Eugene, nationally recognized as a bike city, a community near nature and a place where we value sustainability, would not normally attract attention around environmental human rights and justice issues. Which is why for one day, Beyond Toxics and Centro LatinoAmericano invited city and agency officials, students and community leaders on an environmental justice bus tour to West Eugene where we got the opportunity to see how families live through the lens of “environmental justice”.

To achieve justice, we need to help major decision makers in our community face some of the injustices that unfortunately exists so uncomfortably close to home. To achieve justice, we need to challenge the current structures in place so that other people and certain communities also gain access to political attention and social resources that may not normally be readily available.  Unveiling the hidden discomforts that exists in our society, forces both believers and nonbelievers of environmental injustices to take a second look and determine the action needed.

The truth is that communities, specifically low-income communities, live in areas that are in critical need of public health improvements due to their disproportionate exposures to toxics such as polluted air and contaminated ground water. If we don’t watch out for the health of our children AND acknowledge that communities are disproportionately affected by poverty, then who will? Let us continue to move forward and not resign ourselves to stagnancy and a calcified system- regardless of the privileges you have access to.

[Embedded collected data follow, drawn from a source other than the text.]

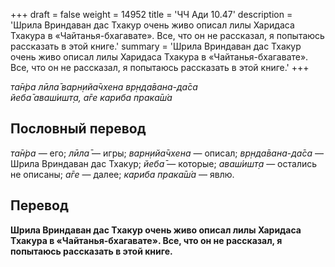 +++
draft = false
weight = 14952
title = 'ЧЧ Ади 10.47'
description = 'Шрила Вриндаван дас Тхакур очень живо описал лилы Харидаса Тхакура в «Чайтанья-бхагавате». Все, что он не рассказал, я попытаюсь рассказать в этой книге.'
summary = 'Шрила Вриндаван дас Тхакур очень живо описал лилы Харидаса Тхакура в «Чайтанья-бхагавате». Все, что он не рассказал, я попытаюсь рассказать в этой книге.'
+++

_та̄н̇ра лӣла̄ варн̣ийа̄чхена вр̣нда̄вана-да̄са  
йеба̄ аваш́ишт̣а, а̄ге кариба прака̄ш́а_

## Пословный перевод

_та̄н̇ра_ — его; _лӣла̄_ — игры; _варн̣ийа̄чхена_ — описал; _вр̣нда̄вана_\-_да̄са_ — Шрила Вриндаван дас Тхакур; _йеба̄_ — которые; _аваш́ишт̣а_ — остались не описаны; _а̄ге_ — далее; _кариба_ _прака̄ш́а_ — явлю.

## Перевод

**Шрила Вриндаван дас Тхакур очень живо описал лилы Харидаса Тхакура в «Чайтанья-бхагавате». Все, что он не рассказал, я попытаюсь рассказать в этой книге.**
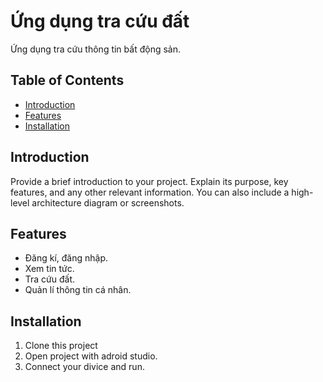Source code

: # Ứng dụng tra cứu đất

Ứng dụng tra cứu thông tin bất động sản.

## Table of Contents

- [Introduction](#introduction)
- [Features](#features)
- [Installation](#installation)

## Introduction

Provide a brief introduction to your project. Explain its purpose, key features, and any other relevant information. You can also include a high-level architecture diagram or screenshots.

## Features

- Đăng kí, đăng nhập.
- Xem tin tức.
- Tra cứu đất.
- Quản lí thông tin cá nhân.

## Installation

1. Clone this project
2. Open project with adroid studio.
3. Connect your divice and run.
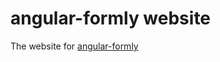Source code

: # angular-formly website

The website for [angular-formly](https://github.com/formly-js/angular-formly)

As Winona LaDuke put it, “Take responsibility for history. Recognize that sometimes things take a long time to change.” So, what is the lesson for us in Eugene? Don’t be weary of fighting for what is just in Eugene. You never know how many lives you may save or change by your actions in the long run.

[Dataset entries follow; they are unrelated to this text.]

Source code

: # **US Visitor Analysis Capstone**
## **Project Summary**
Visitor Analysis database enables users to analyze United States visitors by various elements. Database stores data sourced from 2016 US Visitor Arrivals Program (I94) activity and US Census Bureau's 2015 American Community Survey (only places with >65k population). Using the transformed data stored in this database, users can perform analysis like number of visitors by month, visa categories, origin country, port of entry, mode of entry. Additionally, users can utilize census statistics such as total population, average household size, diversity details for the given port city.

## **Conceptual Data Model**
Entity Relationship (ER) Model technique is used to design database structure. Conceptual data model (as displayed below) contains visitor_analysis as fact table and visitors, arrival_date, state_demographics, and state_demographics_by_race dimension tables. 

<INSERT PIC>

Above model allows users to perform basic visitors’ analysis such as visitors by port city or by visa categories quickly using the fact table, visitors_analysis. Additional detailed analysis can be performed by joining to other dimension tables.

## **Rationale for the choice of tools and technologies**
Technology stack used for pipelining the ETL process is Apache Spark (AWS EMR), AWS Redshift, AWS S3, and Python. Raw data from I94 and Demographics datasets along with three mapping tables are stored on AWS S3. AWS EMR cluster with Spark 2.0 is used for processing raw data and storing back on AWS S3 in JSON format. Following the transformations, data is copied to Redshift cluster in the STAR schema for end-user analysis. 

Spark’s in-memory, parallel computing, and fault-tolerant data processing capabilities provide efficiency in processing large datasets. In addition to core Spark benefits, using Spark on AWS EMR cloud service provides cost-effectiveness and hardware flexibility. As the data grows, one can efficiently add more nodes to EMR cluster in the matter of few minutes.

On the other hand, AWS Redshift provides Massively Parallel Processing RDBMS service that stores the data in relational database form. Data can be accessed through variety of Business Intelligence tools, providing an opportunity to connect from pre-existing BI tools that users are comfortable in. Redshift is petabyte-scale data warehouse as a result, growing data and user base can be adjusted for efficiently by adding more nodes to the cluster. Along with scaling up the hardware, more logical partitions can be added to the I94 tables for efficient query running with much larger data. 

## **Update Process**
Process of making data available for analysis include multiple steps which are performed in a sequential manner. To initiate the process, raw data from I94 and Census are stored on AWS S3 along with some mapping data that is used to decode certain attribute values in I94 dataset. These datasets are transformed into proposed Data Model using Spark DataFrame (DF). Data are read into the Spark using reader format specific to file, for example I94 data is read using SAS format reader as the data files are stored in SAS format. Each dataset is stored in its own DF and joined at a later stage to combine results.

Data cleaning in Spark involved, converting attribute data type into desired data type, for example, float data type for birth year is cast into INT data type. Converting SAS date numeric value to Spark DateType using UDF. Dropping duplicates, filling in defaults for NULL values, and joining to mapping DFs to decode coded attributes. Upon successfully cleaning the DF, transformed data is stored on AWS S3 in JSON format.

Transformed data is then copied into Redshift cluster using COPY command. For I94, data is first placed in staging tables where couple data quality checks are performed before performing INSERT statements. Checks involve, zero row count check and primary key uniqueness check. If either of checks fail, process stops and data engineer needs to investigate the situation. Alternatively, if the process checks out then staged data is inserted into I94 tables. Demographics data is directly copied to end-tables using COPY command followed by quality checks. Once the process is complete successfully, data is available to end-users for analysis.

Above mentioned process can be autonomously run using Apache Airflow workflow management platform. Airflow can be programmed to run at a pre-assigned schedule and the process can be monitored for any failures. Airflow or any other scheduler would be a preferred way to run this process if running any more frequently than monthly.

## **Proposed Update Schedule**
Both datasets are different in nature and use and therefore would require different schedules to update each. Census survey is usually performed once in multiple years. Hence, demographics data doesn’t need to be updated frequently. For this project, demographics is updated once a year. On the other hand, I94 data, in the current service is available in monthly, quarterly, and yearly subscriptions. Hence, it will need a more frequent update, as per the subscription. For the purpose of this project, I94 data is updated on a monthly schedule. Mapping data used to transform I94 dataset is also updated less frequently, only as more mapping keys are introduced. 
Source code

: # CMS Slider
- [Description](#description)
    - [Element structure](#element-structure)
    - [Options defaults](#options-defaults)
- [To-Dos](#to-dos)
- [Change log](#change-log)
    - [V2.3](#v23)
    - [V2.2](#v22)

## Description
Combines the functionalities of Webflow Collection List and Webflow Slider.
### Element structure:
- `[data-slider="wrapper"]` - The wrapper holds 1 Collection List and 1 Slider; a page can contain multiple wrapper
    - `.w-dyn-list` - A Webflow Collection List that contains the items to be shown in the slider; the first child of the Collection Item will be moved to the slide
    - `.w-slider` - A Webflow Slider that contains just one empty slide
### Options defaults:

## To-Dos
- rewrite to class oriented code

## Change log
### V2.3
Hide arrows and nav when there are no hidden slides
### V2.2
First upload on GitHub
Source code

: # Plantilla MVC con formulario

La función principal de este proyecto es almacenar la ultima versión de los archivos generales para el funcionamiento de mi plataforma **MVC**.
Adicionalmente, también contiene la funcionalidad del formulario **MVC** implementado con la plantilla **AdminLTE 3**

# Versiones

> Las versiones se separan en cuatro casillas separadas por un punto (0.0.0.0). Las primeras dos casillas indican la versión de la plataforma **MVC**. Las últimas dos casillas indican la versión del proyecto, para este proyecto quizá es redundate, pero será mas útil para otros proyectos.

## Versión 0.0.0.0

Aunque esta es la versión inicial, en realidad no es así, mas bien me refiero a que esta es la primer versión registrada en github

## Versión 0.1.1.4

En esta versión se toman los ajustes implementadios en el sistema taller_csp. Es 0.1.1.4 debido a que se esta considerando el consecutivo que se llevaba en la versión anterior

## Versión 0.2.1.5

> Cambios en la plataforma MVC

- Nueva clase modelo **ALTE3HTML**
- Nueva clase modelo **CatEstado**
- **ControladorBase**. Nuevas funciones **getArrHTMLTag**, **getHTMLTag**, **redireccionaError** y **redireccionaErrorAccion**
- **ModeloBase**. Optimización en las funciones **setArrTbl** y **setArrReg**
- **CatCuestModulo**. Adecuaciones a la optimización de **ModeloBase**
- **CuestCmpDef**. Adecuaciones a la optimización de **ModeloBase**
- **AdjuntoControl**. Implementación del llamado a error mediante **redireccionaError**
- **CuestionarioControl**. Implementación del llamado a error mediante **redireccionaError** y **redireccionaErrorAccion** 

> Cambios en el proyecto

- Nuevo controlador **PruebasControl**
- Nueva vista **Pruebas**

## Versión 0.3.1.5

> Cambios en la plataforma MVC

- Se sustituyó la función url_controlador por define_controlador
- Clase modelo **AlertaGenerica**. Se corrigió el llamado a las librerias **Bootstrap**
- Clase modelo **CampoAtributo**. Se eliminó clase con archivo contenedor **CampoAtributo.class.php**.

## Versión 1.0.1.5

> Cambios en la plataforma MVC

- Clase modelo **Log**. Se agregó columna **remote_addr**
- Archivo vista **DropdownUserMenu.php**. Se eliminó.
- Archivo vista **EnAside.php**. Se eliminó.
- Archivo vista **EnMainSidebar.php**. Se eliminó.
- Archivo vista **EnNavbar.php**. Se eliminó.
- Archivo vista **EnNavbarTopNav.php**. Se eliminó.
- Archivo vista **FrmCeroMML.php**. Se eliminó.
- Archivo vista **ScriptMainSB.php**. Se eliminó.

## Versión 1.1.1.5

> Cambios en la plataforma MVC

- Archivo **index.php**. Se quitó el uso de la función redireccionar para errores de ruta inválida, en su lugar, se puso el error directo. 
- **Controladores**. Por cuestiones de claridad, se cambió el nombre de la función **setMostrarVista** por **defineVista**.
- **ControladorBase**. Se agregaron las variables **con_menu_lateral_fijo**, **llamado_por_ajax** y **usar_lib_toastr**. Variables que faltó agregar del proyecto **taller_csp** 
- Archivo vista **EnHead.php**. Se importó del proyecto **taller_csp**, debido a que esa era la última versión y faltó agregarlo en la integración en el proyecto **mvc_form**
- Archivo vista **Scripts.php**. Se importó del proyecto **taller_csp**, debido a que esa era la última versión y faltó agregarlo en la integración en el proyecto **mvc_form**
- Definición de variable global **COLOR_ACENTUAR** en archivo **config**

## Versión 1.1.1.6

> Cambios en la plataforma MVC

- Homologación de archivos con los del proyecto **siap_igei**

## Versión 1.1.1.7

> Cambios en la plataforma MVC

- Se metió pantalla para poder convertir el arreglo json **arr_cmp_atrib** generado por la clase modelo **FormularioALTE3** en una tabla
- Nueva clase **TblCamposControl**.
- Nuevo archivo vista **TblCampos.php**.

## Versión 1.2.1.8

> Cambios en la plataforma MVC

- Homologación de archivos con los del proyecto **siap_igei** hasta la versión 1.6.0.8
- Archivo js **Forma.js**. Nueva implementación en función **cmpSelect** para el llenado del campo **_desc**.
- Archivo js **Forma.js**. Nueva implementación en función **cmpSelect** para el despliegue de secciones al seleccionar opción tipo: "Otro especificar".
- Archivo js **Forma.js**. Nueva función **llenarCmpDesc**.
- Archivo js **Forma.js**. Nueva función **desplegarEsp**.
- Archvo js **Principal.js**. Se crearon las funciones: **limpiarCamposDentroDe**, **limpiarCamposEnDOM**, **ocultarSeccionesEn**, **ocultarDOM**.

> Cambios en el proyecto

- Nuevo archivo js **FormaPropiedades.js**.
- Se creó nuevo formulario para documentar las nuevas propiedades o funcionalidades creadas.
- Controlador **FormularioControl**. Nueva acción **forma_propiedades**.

As if a wall of chemical gas is enveloping us…

When we take our children to the playground, the smell of
chemicals overwhelms us. We can’t stay outside.
It’s awful … as if a wall of chemical gas 
is enveloping us.

This is how one young mother described what it is like to live across the street from a chemical company in West Eugene. She spoke to over 75 people who attended Beyond Toxics’ Environmental Justice Bus Tour (the first-ever in Oregon). They met her in Lark City Park in Bethel where she takes her children to play.

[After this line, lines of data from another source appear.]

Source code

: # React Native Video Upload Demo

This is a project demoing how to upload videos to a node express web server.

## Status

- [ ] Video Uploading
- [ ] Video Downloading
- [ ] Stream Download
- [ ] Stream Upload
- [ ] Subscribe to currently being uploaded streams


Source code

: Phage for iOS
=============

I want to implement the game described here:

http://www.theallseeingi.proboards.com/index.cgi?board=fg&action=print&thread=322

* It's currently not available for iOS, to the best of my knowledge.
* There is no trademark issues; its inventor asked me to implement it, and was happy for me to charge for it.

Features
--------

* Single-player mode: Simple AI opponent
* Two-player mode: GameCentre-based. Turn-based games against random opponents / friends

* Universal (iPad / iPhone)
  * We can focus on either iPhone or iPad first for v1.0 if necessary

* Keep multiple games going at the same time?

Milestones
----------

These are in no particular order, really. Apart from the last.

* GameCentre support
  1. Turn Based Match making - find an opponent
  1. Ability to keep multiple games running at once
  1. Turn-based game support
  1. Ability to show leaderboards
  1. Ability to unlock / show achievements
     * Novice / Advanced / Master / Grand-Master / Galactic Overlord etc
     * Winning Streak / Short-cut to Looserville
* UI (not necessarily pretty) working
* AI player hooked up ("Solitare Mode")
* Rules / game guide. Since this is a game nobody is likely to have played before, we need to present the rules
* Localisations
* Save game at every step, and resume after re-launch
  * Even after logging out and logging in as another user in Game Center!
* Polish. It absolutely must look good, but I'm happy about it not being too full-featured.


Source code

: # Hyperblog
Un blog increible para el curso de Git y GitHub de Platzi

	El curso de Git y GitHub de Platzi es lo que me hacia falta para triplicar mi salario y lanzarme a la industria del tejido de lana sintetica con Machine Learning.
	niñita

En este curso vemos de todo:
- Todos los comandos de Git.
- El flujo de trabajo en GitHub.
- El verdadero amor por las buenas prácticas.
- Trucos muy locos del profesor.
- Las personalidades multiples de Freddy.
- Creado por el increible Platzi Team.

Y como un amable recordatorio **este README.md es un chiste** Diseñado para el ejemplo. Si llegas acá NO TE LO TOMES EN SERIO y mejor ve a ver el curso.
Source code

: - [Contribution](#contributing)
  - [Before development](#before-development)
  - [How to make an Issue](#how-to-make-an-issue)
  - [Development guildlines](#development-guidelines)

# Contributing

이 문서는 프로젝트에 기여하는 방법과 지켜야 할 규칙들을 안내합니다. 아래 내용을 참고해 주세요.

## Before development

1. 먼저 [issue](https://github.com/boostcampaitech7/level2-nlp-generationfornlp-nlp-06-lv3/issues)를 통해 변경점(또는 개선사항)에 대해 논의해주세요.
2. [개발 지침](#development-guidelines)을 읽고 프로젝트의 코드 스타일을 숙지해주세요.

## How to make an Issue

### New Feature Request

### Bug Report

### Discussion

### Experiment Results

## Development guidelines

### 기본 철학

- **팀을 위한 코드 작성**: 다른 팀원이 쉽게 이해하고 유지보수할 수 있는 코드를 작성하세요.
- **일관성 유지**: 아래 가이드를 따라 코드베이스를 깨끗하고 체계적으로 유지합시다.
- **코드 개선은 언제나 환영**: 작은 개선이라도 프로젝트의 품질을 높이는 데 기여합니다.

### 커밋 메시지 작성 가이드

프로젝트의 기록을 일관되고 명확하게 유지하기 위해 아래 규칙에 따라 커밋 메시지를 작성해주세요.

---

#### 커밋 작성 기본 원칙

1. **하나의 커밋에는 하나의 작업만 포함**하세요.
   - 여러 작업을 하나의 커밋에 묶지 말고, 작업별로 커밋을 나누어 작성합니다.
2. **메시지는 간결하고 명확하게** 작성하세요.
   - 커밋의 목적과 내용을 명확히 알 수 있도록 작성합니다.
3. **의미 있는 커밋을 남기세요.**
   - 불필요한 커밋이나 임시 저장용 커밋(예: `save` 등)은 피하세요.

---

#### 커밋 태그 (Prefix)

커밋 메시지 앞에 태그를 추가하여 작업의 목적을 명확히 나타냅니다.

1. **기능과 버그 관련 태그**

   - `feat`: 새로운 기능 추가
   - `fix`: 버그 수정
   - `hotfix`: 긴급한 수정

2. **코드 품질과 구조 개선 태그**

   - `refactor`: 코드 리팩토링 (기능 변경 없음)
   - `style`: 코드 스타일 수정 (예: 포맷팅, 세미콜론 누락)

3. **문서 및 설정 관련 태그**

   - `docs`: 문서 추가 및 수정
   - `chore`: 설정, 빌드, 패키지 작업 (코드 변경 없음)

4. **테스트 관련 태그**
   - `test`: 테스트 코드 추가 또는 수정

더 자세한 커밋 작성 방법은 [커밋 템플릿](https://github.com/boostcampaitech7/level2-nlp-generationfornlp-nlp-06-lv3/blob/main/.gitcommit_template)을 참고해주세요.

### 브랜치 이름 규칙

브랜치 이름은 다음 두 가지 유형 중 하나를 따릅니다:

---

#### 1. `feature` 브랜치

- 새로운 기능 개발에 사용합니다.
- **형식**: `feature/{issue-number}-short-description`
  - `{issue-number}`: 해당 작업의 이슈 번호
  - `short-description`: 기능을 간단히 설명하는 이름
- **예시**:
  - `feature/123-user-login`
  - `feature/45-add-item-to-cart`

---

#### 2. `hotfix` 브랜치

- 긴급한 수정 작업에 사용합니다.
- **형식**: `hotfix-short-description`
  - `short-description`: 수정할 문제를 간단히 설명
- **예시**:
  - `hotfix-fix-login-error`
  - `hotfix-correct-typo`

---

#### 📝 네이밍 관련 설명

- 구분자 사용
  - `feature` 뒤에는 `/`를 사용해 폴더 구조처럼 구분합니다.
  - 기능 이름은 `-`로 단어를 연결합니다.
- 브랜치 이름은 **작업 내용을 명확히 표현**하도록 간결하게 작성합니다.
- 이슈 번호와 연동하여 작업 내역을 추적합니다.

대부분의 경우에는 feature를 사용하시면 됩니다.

Last week, Beyond Toxics hosted dozens of people who boarded two school buses and journeyed out (see the map of the route the bus tour took) to visit several key toxic hot spots, like Lark City Park, where air and ground water pollution harms Eugene families every day.

Travelers included:

  • Mayor Kitty Piercy,
  • City Councilors Andrea Ortiz and George Brown, and Lane County Commissioner Rob Handy
  • Bethel School District Superintendent Colt Gill and members of their staff,
  • Many local organizations
  • Staff from city, county and state agencies and the EPA,
  • UO students and equal numbers of West Eugene residents.

Bus travelers gathered at Lark Park to hear residents testify to everyday exposure to dangerous toxic chemicals.

You might ask me, what was the purpose of our Environmental Justice Bus Tour? Beyond Toxics set out to demonstrate that we need a set of air toxics solutions based on a notion of justice, and not just a weak regulatory system. We did this with both facts and with the voices of vulnerable residents. I am proud that we were able to show that Eugene does have an Environmental Justice community because we don’t talk about this much in the public discourse. These residents are not able to enjoy their equal right to clean air and water and receive special consideration for children and pregnant women who are most at risk for harm.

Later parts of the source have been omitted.